:: Data under study

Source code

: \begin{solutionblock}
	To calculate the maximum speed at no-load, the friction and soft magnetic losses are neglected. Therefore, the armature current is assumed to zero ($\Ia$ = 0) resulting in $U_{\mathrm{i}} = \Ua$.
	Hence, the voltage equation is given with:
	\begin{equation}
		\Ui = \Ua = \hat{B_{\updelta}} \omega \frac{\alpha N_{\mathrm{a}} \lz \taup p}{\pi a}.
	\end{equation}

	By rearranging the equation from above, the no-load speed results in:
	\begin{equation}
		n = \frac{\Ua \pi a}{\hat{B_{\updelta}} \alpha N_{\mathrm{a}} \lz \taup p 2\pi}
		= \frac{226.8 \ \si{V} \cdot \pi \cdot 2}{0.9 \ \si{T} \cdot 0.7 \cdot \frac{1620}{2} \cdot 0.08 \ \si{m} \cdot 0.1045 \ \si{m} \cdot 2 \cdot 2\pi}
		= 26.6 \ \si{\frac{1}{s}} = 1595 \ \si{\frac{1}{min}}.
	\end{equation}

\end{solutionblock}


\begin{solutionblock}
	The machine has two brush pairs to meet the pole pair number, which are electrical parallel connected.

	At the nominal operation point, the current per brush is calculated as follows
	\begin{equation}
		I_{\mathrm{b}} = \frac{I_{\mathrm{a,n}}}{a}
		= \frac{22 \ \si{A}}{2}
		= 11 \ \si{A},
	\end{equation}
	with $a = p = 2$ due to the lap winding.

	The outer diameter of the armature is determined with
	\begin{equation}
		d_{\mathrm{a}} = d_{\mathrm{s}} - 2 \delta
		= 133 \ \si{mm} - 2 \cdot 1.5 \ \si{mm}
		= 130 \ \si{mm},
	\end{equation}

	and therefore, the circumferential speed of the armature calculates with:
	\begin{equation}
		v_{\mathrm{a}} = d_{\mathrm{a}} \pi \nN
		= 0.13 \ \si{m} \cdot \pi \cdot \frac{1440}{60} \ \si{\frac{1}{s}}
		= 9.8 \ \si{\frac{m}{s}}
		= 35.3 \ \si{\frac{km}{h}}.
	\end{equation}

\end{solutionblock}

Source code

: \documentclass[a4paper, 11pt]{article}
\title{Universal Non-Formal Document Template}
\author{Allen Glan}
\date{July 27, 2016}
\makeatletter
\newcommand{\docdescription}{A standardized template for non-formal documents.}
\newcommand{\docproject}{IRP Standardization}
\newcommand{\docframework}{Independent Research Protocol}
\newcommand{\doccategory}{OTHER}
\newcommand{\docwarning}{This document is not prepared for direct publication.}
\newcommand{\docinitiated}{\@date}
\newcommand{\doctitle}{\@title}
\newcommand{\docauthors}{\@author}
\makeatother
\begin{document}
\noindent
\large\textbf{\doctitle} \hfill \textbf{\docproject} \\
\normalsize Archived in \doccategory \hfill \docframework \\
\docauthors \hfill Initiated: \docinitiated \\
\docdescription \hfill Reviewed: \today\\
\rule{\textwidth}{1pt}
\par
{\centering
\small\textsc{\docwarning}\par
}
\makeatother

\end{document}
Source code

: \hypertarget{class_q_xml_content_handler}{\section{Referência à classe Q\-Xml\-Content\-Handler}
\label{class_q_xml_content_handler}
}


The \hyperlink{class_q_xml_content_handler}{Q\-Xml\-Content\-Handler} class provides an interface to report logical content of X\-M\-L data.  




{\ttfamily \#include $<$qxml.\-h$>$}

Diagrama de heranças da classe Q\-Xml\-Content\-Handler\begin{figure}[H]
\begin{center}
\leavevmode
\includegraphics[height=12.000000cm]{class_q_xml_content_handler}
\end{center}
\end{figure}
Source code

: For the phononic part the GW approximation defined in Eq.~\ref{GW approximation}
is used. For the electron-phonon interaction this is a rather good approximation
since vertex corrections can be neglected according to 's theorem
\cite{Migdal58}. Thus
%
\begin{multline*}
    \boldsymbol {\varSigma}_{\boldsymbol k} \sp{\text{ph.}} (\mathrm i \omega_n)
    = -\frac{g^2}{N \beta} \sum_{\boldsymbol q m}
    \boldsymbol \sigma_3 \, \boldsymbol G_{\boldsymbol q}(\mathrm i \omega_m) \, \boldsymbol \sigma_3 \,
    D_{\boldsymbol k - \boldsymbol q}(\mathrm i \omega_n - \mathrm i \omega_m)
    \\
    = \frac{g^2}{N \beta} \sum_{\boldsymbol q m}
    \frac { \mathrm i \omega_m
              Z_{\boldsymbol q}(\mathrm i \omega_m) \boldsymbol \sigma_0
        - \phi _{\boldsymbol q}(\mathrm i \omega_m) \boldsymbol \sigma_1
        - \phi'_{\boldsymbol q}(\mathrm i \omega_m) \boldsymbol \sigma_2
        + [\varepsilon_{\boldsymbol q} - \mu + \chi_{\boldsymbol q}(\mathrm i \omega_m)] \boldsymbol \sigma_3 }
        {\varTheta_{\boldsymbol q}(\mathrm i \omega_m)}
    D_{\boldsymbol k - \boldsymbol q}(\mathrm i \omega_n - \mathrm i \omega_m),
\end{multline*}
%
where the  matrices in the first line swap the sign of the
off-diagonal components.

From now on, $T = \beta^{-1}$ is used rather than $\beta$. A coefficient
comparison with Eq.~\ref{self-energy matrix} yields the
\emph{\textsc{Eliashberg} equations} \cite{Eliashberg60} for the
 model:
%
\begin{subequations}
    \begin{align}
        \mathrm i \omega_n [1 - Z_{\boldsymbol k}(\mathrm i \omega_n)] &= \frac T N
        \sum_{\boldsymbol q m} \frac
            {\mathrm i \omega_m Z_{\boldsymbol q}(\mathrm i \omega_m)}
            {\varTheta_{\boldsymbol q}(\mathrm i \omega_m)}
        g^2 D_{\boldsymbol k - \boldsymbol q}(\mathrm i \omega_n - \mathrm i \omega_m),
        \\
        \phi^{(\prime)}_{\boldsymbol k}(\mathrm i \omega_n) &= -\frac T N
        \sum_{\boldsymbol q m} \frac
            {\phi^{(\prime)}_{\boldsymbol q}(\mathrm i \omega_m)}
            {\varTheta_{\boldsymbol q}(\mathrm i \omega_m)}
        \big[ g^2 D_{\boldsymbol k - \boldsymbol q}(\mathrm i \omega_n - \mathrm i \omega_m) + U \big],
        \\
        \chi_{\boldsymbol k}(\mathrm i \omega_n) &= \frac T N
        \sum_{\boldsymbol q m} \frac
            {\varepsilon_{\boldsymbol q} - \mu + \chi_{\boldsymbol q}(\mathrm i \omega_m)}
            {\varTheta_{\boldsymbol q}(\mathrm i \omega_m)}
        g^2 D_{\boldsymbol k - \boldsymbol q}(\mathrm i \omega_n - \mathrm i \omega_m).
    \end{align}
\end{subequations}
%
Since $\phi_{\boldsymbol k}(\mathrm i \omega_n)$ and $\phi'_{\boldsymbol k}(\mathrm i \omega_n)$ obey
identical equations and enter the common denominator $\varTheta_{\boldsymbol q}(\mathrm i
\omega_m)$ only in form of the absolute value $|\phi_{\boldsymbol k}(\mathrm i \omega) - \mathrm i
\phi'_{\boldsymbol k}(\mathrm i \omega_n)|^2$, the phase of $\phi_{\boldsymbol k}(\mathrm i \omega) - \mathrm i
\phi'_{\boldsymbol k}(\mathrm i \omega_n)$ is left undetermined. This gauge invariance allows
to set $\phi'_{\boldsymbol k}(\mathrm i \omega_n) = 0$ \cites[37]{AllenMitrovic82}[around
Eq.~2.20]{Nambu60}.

::::

Only a number is expected here: the tally of lines above that contain "hfill". Please write nothing more.

_Exercise response_.
4